▸ **Work task**: Go through the records, and copy each line in which the string "Behavior" is present.

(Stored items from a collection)
▽
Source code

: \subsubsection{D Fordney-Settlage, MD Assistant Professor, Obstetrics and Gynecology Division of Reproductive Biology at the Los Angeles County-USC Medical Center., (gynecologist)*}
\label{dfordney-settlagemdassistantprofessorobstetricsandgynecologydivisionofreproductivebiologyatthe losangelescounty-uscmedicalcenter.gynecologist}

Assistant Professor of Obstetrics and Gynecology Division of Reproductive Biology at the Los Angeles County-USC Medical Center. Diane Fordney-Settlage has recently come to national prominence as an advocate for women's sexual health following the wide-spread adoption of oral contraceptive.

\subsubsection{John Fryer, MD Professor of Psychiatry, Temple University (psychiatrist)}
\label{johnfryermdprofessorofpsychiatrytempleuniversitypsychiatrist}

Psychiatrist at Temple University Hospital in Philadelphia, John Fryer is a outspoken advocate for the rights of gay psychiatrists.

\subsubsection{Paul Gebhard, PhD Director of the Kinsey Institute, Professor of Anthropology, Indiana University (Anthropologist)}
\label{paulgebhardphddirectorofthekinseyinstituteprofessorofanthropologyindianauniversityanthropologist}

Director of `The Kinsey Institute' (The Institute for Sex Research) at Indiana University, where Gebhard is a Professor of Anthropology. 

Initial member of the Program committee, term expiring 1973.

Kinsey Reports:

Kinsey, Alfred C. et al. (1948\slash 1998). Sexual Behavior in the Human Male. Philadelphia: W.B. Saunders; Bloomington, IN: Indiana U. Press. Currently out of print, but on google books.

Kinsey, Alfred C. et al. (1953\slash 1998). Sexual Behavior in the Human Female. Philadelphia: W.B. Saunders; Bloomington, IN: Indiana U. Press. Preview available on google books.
△
▸ **Solution to this problem**:
Kinsey, Alfred C. et al. (1948\slash 1998). Sexual Behavior in the Human Male. Philadelphia: W.B. Saunders; Bloomington, IN: Indiana U. Press. Currently out of print, but on google books.
Kinsey, Alfred C. et al. (1953\slash 1998). Sexual Behavior in the Human Female. Philadelphia: W.B. Saunders; Bloomington, IN: Indiana U. Press. Preview available on google books.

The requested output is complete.